TASK INSTRUCTIONS:
Please show every line from the entries that carries the word "binarie".

+++

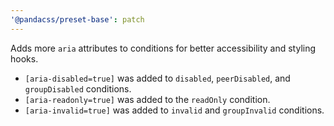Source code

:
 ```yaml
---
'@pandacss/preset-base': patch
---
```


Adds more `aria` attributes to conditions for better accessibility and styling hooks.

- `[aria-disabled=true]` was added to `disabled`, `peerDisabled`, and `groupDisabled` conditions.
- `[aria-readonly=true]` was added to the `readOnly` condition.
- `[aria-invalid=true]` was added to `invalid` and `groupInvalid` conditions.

+++

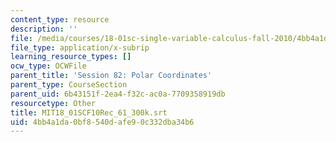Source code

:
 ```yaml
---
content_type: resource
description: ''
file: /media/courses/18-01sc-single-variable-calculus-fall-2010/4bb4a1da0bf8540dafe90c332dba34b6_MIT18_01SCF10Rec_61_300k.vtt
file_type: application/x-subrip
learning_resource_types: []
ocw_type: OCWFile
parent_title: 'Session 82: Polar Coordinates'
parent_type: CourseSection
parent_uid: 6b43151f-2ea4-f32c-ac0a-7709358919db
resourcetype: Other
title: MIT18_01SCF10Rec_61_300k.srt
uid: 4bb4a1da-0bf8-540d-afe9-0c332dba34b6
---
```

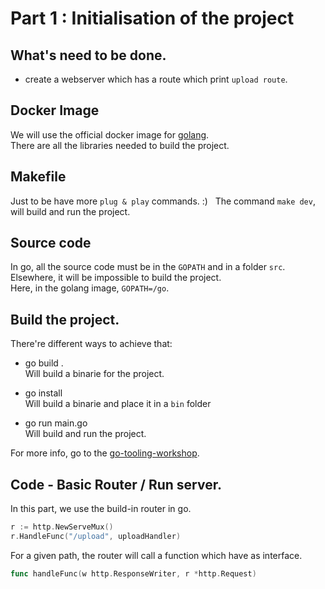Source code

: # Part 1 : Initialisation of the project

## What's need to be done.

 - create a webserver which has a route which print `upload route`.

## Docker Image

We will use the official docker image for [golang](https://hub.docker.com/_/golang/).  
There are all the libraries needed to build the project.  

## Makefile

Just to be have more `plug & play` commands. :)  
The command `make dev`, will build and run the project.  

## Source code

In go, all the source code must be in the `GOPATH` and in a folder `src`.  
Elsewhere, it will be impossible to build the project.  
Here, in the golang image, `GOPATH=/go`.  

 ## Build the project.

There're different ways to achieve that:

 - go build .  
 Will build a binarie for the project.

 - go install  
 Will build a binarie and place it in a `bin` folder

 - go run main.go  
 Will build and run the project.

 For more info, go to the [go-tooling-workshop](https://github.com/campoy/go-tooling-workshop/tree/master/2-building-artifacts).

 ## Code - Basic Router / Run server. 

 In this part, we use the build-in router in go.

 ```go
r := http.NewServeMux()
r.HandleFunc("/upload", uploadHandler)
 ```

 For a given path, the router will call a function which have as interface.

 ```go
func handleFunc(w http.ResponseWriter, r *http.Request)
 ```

+++

EXERCISE ANSWER:
 Will build a binarie for the project.
 Will build a binarie and place it in a `bin` folder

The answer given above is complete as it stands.